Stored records
##############################

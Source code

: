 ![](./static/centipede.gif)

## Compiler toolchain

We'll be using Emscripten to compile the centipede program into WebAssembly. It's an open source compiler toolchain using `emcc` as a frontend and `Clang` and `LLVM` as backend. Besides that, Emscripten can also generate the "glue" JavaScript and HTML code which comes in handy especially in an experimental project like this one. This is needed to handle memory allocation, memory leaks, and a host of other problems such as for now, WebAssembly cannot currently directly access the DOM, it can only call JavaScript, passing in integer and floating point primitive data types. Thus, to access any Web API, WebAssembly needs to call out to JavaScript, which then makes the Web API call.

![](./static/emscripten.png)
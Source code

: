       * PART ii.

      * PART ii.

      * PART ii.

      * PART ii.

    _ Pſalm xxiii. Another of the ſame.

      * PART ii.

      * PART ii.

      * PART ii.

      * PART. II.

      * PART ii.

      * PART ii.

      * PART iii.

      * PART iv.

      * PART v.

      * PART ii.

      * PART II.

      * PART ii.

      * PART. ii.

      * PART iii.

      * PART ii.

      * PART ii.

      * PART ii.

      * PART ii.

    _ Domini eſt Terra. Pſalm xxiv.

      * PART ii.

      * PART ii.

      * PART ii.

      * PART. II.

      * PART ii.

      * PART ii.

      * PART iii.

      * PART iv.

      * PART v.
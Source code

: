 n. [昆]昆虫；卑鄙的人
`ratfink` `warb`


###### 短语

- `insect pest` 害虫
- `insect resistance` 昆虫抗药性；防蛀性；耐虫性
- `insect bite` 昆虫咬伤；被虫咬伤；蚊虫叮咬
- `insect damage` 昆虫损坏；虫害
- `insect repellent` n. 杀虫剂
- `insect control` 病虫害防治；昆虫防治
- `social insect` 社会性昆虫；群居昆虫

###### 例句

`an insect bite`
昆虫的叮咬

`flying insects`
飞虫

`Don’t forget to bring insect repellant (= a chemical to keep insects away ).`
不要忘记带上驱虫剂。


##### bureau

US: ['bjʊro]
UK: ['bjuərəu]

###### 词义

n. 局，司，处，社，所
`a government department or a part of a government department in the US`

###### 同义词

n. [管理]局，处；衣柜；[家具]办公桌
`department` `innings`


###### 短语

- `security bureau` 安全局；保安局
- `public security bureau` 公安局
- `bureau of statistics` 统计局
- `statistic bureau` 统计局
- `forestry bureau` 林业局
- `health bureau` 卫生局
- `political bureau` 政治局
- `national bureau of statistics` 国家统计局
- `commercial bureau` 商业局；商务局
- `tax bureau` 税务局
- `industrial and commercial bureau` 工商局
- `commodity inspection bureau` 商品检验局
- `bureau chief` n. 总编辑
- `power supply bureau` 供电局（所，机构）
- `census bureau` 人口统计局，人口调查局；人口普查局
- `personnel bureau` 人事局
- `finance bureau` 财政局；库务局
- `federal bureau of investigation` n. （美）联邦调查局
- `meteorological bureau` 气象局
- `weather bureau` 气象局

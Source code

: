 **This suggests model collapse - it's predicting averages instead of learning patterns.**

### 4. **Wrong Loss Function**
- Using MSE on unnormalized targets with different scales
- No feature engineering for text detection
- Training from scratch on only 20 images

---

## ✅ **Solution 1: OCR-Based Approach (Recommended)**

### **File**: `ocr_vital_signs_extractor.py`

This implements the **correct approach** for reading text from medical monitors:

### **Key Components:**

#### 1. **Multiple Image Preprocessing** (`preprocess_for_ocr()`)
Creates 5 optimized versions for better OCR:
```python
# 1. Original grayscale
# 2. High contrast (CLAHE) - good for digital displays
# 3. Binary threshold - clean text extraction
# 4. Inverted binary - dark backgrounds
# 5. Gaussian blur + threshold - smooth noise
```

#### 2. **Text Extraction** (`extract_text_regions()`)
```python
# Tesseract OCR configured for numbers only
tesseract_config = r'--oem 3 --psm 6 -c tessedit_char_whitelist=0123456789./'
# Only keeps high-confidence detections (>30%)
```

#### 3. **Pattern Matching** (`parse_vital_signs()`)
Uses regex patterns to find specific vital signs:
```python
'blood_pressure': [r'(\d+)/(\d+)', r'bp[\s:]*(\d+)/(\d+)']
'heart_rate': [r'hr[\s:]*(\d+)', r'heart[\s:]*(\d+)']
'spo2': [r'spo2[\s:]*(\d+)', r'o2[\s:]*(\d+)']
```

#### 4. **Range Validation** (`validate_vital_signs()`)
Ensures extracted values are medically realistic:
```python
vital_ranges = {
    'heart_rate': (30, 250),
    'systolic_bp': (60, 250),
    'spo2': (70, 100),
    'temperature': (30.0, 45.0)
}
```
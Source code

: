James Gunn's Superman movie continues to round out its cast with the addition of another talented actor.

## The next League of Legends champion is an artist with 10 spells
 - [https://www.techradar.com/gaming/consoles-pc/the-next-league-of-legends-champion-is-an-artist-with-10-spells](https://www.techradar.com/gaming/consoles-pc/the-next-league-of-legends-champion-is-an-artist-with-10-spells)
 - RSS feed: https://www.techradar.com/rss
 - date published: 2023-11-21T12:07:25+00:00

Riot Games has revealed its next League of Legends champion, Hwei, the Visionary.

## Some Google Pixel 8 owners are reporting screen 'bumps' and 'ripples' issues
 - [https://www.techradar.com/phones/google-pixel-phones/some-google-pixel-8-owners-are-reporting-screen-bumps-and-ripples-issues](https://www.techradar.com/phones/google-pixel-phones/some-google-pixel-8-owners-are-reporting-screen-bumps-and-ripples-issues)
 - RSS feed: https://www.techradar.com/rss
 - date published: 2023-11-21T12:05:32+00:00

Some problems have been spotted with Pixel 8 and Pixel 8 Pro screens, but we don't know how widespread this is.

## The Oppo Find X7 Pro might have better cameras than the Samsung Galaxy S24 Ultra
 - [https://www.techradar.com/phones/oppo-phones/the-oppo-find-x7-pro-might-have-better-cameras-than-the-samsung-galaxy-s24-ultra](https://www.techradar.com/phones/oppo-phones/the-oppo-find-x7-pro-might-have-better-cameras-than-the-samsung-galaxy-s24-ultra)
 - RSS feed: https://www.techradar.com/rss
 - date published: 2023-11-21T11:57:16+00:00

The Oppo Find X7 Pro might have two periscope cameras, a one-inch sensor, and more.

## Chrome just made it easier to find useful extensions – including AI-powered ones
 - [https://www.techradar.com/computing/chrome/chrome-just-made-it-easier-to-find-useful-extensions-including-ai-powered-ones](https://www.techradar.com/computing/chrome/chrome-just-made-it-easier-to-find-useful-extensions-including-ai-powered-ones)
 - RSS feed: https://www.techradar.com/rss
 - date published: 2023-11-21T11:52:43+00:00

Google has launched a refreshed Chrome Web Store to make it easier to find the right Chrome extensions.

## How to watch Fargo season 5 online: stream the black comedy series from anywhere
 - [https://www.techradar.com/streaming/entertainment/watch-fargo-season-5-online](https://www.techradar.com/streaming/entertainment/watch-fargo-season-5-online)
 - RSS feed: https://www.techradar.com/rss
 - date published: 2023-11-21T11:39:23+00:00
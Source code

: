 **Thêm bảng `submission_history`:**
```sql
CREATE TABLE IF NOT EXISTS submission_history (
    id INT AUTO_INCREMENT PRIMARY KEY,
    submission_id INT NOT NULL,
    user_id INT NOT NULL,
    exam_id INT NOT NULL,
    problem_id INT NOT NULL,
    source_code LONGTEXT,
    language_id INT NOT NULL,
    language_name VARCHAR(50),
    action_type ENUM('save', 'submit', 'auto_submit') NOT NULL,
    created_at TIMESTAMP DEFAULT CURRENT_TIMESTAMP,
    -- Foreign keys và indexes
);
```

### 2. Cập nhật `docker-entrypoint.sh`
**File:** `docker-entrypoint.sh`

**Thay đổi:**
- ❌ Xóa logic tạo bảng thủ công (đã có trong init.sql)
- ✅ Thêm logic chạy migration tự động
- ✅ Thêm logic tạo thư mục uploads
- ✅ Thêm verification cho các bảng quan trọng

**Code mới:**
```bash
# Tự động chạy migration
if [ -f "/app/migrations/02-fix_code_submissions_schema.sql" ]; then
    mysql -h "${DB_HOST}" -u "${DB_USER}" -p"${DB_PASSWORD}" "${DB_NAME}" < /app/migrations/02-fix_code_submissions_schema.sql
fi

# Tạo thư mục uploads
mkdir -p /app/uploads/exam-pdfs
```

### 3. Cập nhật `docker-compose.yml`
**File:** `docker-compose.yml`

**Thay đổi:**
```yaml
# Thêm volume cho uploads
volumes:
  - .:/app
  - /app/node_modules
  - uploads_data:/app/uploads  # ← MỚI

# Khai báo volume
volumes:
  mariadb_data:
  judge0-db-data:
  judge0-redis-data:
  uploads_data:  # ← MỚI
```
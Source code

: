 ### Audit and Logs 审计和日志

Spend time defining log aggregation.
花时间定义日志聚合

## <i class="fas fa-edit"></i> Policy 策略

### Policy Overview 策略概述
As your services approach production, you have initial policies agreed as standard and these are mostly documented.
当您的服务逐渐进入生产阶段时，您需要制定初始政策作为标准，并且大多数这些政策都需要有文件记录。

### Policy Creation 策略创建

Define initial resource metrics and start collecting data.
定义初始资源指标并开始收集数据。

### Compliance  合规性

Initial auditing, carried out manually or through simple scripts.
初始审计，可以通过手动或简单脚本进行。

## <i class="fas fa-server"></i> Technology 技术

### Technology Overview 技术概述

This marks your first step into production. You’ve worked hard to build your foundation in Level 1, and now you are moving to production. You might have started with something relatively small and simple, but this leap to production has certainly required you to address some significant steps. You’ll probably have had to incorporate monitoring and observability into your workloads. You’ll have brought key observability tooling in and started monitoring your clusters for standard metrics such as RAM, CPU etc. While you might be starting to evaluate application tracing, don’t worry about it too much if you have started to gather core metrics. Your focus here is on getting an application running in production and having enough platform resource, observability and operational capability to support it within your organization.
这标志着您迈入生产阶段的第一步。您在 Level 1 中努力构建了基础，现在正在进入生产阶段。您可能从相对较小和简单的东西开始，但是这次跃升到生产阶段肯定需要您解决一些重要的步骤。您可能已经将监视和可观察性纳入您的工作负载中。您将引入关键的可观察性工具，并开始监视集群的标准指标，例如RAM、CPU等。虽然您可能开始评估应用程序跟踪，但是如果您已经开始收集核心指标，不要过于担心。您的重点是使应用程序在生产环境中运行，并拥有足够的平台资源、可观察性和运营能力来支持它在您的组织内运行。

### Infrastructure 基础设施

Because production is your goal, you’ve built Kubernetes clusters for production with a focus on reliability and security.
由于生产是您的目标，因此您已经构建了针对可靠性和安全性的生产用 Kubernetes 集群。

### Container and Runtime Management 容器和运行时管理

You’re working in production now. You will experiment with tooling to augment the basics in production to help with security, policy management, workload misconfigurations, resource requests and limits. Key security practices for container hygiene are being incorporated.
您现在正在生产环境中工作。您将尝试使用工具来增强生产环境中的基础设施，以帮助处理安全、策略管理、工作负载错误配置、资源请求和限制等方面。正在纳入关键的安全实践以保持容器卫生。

##############################

### Directions
Up to and including the line that contains "n. [管理]局，处；衣柜；[家具]办公桌", output the records above exactly, beginning with their first line.

### Your solution
Source code

: ![](./static/centipede.gif)

## Compiler toolchain

We'll be using Emscripten to compile the centipede program into WebAssembly. It's an open source compiler toolchain using `emcc` as a frontend and `Clang` and `LLVM` as backend. Besides that, Emscripten can also generate the "glue" JavaScript and HTML code which comes in handy especially in an experimental project like this one. This is needed to handle memory allocation, memory leaks, and a host of other problems such as for now, WebAssembly cannot currently directly access the DOM, it can only call JavaScript, passing in integer and floating point primitive data types. Thus, to access any Web API, WebAssembly needs to call out to JavaScript, which then makes the Web API call.

![](./static/emscripten.png)
Source code

:       * PART ii.

      * PART ii.

      * PART ii.

      * PART ii.

    _ Pſalm xxiii. Another of the ſame.

      * PART ii.

      * PART ii.

      * PART ii.

      * PART. II.

      * PART ii.

      * PART ii.

      * PART iii.

      * PART iv.

      * PART v.

      * PART ii.

      * PART II.

      * PART ii.

      * PART. ii.

      * PART iii.

      * PART ii.

      * PART ii.

      * PART ii.

      * PART ii.

    _ Domini eſt Terra. Pſalm xxiv.

      * PART ii.

      * PART ii.

      * PART ii.

      * PART. II.

      * PART ii.

      * PART ii.

      * PART iii.

      * PART iv.

      * PART v.
Source code

: n. [昆]昆虫；卑鄙的人
`ratfink` `warb`


###### 短语

- `insect pest` 害虫
- `insect resistance` 昆虫抗药性；防蛀性；耐虫性
- `insect bite` 昆虫咬伤；被虫咬伤；蚊虫叮咬
- `insect damage` 昆虫损坏；虫害
- `insect repellent` n. 杀虫剂
- `insect control` 病虫害防治；昆虫防治
- `social insect` 社会性昆虫；群居昆虫

###### 例句

`an insect bite`
昆虫的叮咬

`flying insects`
飞虫

`Don’t forget to bring insect repellant (= a chemical to keep insects away ).`
不要忘记带上驱虫剂。


##### bureau

US: ['bjʊro]
UK: ['bjuərəu]

###### 词义

n. 局，司，处，社，所
`a government department or a part of a government department in the US`

###### 同义词

n. [管理]局，处；衣柜；[家具]办公桌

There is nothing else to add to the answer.